Exercise data START

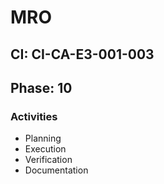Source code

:# MRO

## CI: CI-CA-E3-001-003
## Phase: 10

### Activities
- Planning
- Execution
- Verification
- Documentation
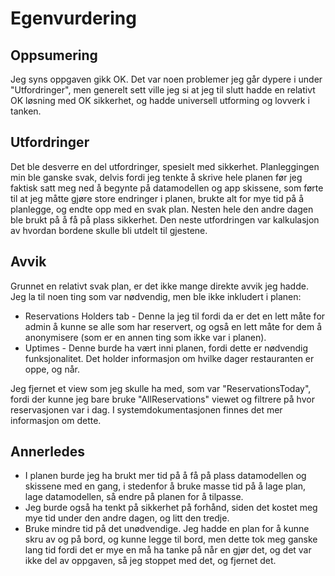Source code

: # Egenvurdering
## Oppsumering
Jeg syns oppgaven gikk OK. Det var noen problemer jeg går dypere i under "Utfordringer", men generelt sett ville jeg si at jeg til slutt hadde en relativt OK løsning med OK sikkerhet, og hadde universell utforming og lovverk i tanken.
## Utfordringer
Det ble desverre en del utfordringer, spesielt med sikkerhet. Planleggingen min ble ganske svak, delvis fordi jeg tenkte å skrive hele planen før jeg faktisk satt meg ned å begynte på datamodellen og app skissene, som førte til at jeg måtte gjøre store endringer i planen, brukte alt for mye tid på å planlegge, og endte opp med en svak plan. Nesten hele den andre dagen ble brukt på å få på plass sikkerhet. Den neste utfordringen var kalkulasjon av hvordan bordene skulle bli utdelt til gjestene.
## Avvik
Grunnet en relativt svak plan, er det ikke mange direkte avvik jeg hadde. Jeg la til noen ting som var nødvendig, men ble ikke inkludert i planen:
- Reservations Holders tab - Denne la jeg til fordi da er det en lett måte for admin å kunne se alle som har reservert, og også en lett måte for dem å anonymisere (som er en annen ting som ikke var i planen).
- Uptimes - Denne burde ha vært inni planen, fordi dette er nødvendig funksjonalitet. Det holder informasjon om hvilke dager restauranten er oppe, og når.

Jeg fjernet et view som jeg skulle ha med, som var "ReservationsToday", fordi der kunne jeg bare bruke "AllReservations" viewet og filtrere på hvor reservasjonen var i dag. I systemdokumentasjonen finnes det mer informasjon om dette.
## Annerledes
- I planen burde jeg ha brukt mer tid på å få på plass datamodellen og skissene med en gang, i stedenfor å bruke masse tid på å lage plan, lage datamodellen, så endre på planen for å tilpasse.
- Jeg burde også ha tenkt på sikkerhet på forhånd, siden det kostet meg mye tid under den andre dagen, og litt den tredje.
- Bruke mindre tid på det unødvendige. Jeg hadde en plan for å kunne skru av og på bord, og kunne legge til bord, men dette tok meg ganske lang tid fordi det er mye en må ha tanke på når en gjør det, og det var ikke del av oppgaven, så jeg stoppet med det, og fjernet det.
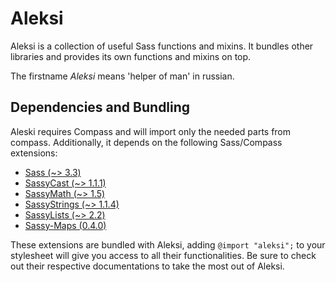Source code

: # Aleksi

Aleksi is a collection of useful Sass functions and mixins. It bundles other libraries and provides its own functions and mixins on top.

The firstname *Aleksi* means 'helper of man' in russian.

## Dependencies and Bundling

Aleski requires Compass and will import only the needed parts from compass. Additionally, it depends on the following Sass/Compass extensions:

+ [Sass (~> 3.3)](https://github.com/sass/sass)
+ [SassyCast (~> 1.1.1)](https://github.com/HugoGiraudel/SassyCast)
+ [SassyMath (~> 1.5)](https://github.com/at-import/sassy-math)
+ [SassyStrings (~> 1.1.4)](https://github.com/at-import/Sassy-Strings)
+ [SassyLists (~> 2.2)](https://github.com/at-import/SassyLists)
+ [Sassy-Maps (0.4.0)](https://github.com/at-import/Sassy-Maps/)

These extensions are bundled with Aleksi, adding `@import "aleksi";` to your stylesheet will give you access to all their functionalities. Be sure to check out their respective documentations to take the most out of Aleksi.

Exercise data END

> _What is required_
Copy each line holding the word "planen" from the listing above.

> _Solution for this task_
Det ble desverre en del utfordringer, spesielt med sikkerhet. Planleggingen min ble ganske svak, delvis fordi jeg tenkte å skrive hele planen før jeg faktisk satt meg ned å begynte på datamodellen og app skissene, som førte til at jeg måtte gjøre store endringer i planen, brukte alt for mye tid på å planlegge, og endte opp med en svak plan. Nesten hele den andre dagen ble brukt på å få på plass sikkerhet. Den neste utfordringen var kalkulasjon av hvordan bordene skulle bli utdelt til gjestene.
Grunnet en relativt svak plan, er det ikke mange direkte avvik jeg hadde. Jeg la til noen ting som var nødvendig, men ble ikke inkludert i planen:
- Reservations Holders tab - Denne la jeg til fordi da er det en lett måte for admin å kunne se alle som har reservert, og også en lett måte for dem å anonymisere (som er en annen ting som ikke var i planen).
- Uptimes - Denne burde ha vært inni planen, fordi dette er nødvendig funksjonalitet. Det holder informasjon om hvilke dager restauranten er oppe, og når.
- I planen burde jeg ha brukt mer tid på å få på plass datamodellen og skissene med en gang, i stedenfor å bruke masse tid på å lage plan, lage datamodellen, så endre på planen for å tilpasse.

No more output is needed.